A girl rushed in with a chair and rushed back out again. I sat down. A moment later, Gerrich, a professional pick-lock, was working at my mask. With relief I felt it fall away from my face. Servants came in with a table and a tray of fruits and cured fish and a jar of water. I fell to while Gerrich worked at my harness. Jairus waited genteelly while I finished my repast. Gerrich got the harness off and went out at a nod from his master.

I pushed back from the table. “Thank you,” I said.

Jairus smoothed his mustache. “Tell me what I can do for you, Amroth. Because, frankly, I can’t imagine why you’ve come here.”

“You just offered me a place, didn’t you?”

Jairus flashed his teeth. “Is that why you’ve come?”

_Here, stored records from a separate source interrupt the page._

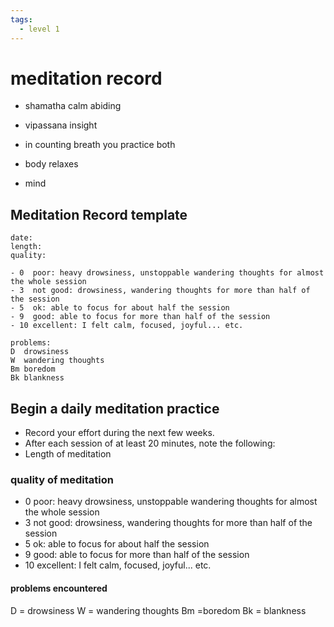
 ```yaml
---
tags:
  - level 1 
---
```

# meditation record

- shamatha calm abiding
- vipassana insight

- in counting breath you practice both
- body relaxes
- mind 

## Meditation Record template

```text
date:
length:
quality:

- 0  poor: heavy drowsiness, unstoppable wandering thoughts for almost the whole session
- 3  not good: drowsiness, wandering thoughts for more than half of the session
- 5  ok: able to focus for about half the session
- 9  good: able to focus for more than half of the session
- 10 excellent: I felt calm, focused, joyful... etc.

problems:
D  drowsiness
W  wandering thoughts
Bm boredom
Bk blankness
```

## Begin a daily meditation practice

- Record your effort during the next few weeks.
- After each session of at least 20 minutes, note the following:
- Length of meditation

### quality of meditation

- 0 poor: heavy drowsiness, unstoppable wandering thoughts for almost the whole session
- 3 not good: drowsiness, wandering thoughts for more than half of the session
- 5 ok: able to focus for about half the session
- 9 good: able to focus for more than half of the session
- 10 excellent: I felt calm, focused, joyful... etc.

#### problems encountered

D = drowsiness
W = wandering thoughts
Bm =boredom
Bk = blankness
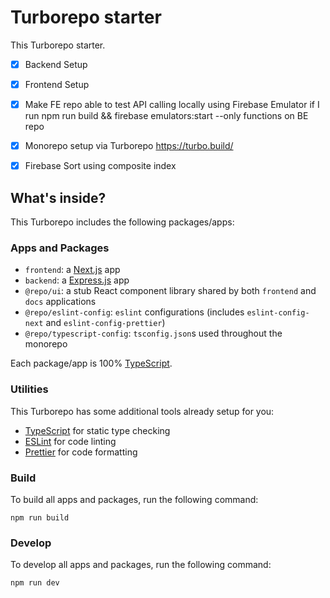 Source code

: # Turborepo starter

This Turborepo starter.

- [x] Backend Setup
- [x] Frontend Setup
- [x] Make FE repo able to test API calling locally using Firebase Emulator if I  run npm run build && firebase emulators:start --only functions on BE repo
- [x] Monorepo setup via Turborepo https://turbo.build/
- [x] Firebase Sort using composite index



## What's inside?

This Turborepo includes the following packages/apps:

### Apps and Packages

- `frontend`: a [Next.js](https://nextjs.org/) app
- `backend`:  a [Express.js](https://nextjs.org/) app
- `@repo/ui`: a stub React component library shared by both `frontend` and `docs` applications
- `@repo/eslint-config`: `eslint` configurations (includes `eslint-config-next` and `eslint-config-prettier`)
- `@repo/typescript-config`: `tsconfig.json`s used throughout the monorepo

Each package/app is 100% [TypeScript](https://www.typescriptlang.org/).

### Utilities

This Turborepo has some additional tools already setup for you:

- [TypeScript](https://www.typescriptlang.org/) for static type checking
- [ESLint](https://eslint.org/) for code linting
- [Prettier](https://prettier.io) for code formatting

### Build

To build all apps and packages, run the following command:

```
npm run build
```

### Develop

To develop all apps and packages, run the following command:

```
npm run dev
```
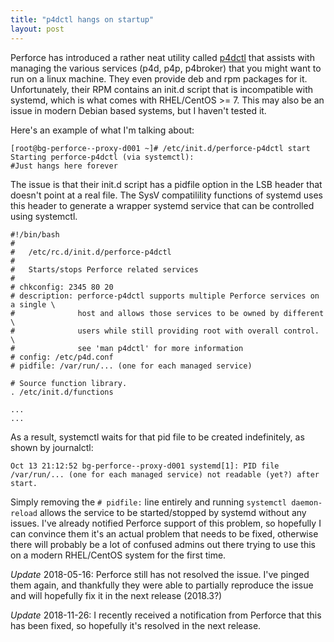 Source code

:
 ```yaml
---
title: "p4dctl hangs on startup"
layout: post
---
```


Perforce has introduced a rather neat utility called [p4dctl](https://www.perforce.com/perforce/r17.1/manuals/p4dist/Content/P4Dist/appendix.p4dctl.html) that assists with managing the various services (p4d, p4p, p4broker) that you might want to run on a linux machine. They even provide deb and rpm packages for it. Unfortunately, their RPM contains an init.d script that is incompatible with systemd, which is what comes with RHEL/CentOS >= 7. This may also be an issue in modern Debian based systems, but I haven't tested it.

Here's an example of what I'm talking about:

	[root@bg-perforce--proxy-d001 ~]# /etc/init.d/perforce-p4dctl start
	Starting perforce-p4dctl (via systemctl):  
	#Just hangs here forever

The issue is that their init.d script has a pidfile option in the LSB header that doesn't point at a real file. The SysV compatilility functions of systemd uses this header to generate a wrapper systemd service that can be controlled using systemctl.

	#!/bin/bash
	#
	#	/etc/rc.d/init.d/perforce-p4dctl
	#
	#	Starts/stops Perforce related services
	#
	# chkconfig: 2345 80 20
	# description: perforce-p4dctl supports multiple Perforce services on a single \
	#              host and allows those services to be owned by different \
	#              users while still providing root with overall control. \
	#              see 'man p4dctl' for more information
	# config: /etc/p4d.conf
	# pidfile: /var/run/... (one for each managed service)
	
	# Source function library.
	. /etc/init.d/functions
	
	...
	...

As a result, systemctl waits for that pid file to be created indefinitely, as shown by journalctl:

	Oct 13 21:12:52 bg-perforce--proxy-d001 systemd[1]: PID file /var/run/... (one for each managed service) not readable (yet?) after start.

Simply removing the `# pidfile:` line entirely and running `systemctl daemon-reload` allows the service to be started/stopped by systemd without any issues. I've already notified Perforce support of this problem, so hopefully I can convince them it's an actual problem that needs to be fixed, otherwise there will probably be a lot of confused admins out there trying to use this on a modern RHEL/CentOS system for the first time.

*Update* 2018-05-16: Perforce still has not resolved the issue. I've pinged them again, and thankfully they were able to partially reproduce the issue and will hopefully fix it in the next release (2018.3?)

*Update* 2018-11-26: I recently received a notification from Perforce that this has been fixed, so hopefully it's resolved in the next release.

“Not exactly. But I am a misfit. The other kinds of work I’ve found in Enoch haven’t been to my liking. But then, you knew that, didn’t you? I’ve been in your service up to now anyway. In a certain capacity.”

“Hardly. I take my tenants as I find them, Amroth. She wasn’t in my employ. I heard she had some trouble with the Cheiropt, incidentally.”

“Is that what it was?”

He flicked a speck of dust from his doublet. “What happened to her?”

“She’s dead. I buried her in the underworld of this city of yours.”

“Her and her, ah…”

“Yes. The ghulim took care of the one. Granny succumbed later. They were dependent on each other, it seems.”

“Pity. I was always rather fond of the little one. In fact,”—here he looked me in the eye—“she may have had something to do with my, ah, sponsorship of her sister.”

“You are munificent,” I said.

Jairus spread out his hands. “A man makes his way through the world as he finds it. You know that as well as I do. Men of action can’t afford to be idealists. The time is coming, though, when the contradictions forced on us by Enoch will be left behind forever.”

“I wonder,” I said. “I have a friend who believes it futile for a man in the Cheiropt to try to fight against it. Even if he seems to escape, he only extends its boundaries.”

“That proposition will be put to the test soon. Now it’s you who must forgive me. I have many things to attend to. Did you wish to enter my service? Certainly you have the credentials. You’ll find that your reputation precedes you here.”

“I am the Phylarch of Arras,” I said. “I can swear fealty to no man. Let us say that I shall consider becoming your ally.”

Jairus sneered. “I will accept that, Amroth. For the time being.” He clapped his hands. One of his wives, a pretty young woman with dark red hair, appeared. “Amroth will be staying with us here for a time. Show him to the tomb of old Thelon. See that he is made comfortable.”

I began to follow her out. The door was a square of purplish gloom. Day was drawing to a close.

“One more thing,” said Jairus. I turned. He handed me the poniard hilt-foremost, and also the nephridium lamp.

I received both and bowed. “Thank you,” I said. I went out with his wife.